*** Opening of Data supplied ***

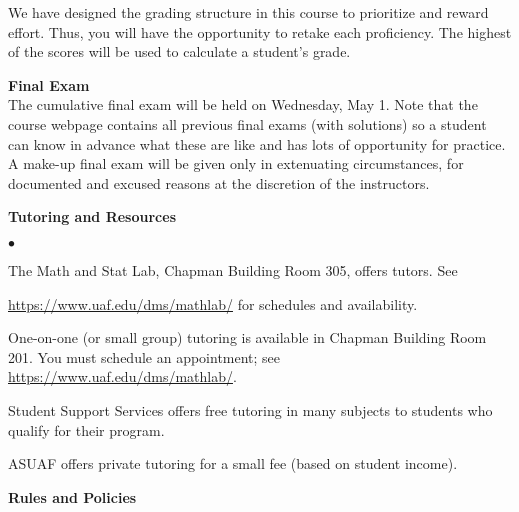 \documentclass[12pt]{article}
\renewcommand{\emph}[1]{\textsf{\textbf{#1}}}
\newcommand{\localhead}[1]{\par\smallskip\textbf{#1}\nobreak\\}%
\def\heading#1{\localhead{\large\emph{#1}}}
\def\subheading#1{\localhead{\emph{#1}}}
\newenvironment{clist}%
{\bgroup\parskip 0pt\begin{list}{$\bullet$}{\partopsep 4pt\topsep 0pt\itemsep -2pt}}%
{\end{list}\egroup}%
\begin{document}
We have designed the grading structure in this course to prioritize and reward effort. Thus, you will have the opportunity to retake each proficiency. The highest of the scores will be used to calculate a student's grade. 

\heading{Final Exam} 
The cumulative final exam will be held on Wednesday, May 1. Note that the course webpage contains all previous final exams (with solutions) so a student can know in advance what these are like  and has lots of opportunity for practice. A make-up final exam will be given only in extenuating circumstances, for documented and excused reasons at the discretion of the instructors.

\heading{Tutoring and Resources}
\vskip -30pt\strut
\begin{clist}
	\item The Math and Stat Lab, Chapman Building Room 305, offers tutors. 
	See 

	\url{https://www.uaf.edu/dms/mathlab/} for schedules and availability.
	\item One-on-one (or small group) tutoring is available in 
Chapman Building Room 201. You must schedule an
appointment; see \url{https://www.uaf.edu/dms/mathlab/}.
	\item Student Support Services offers free tutoring in many subjects to students who qualify for their program.
	\item ASUAF offers private tutoring for a small fee (based on student income).
\end{clist}

\heading{Rules and Policies}
\vskip -20pt

\end{document}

*** Close of Data supplied ***

Task requirements
Gather up every line in the data above that contains the word "offers", copying each one.

Response to the exercise
	\item The Math and Stat Lab, Chapman Building Room 305, offers tutors. 
	\item Student Support Services offers free tutoring in many subjects to students who qualify for their program.
	\item ASUAF offers private tutoring for a small fee (based on student income).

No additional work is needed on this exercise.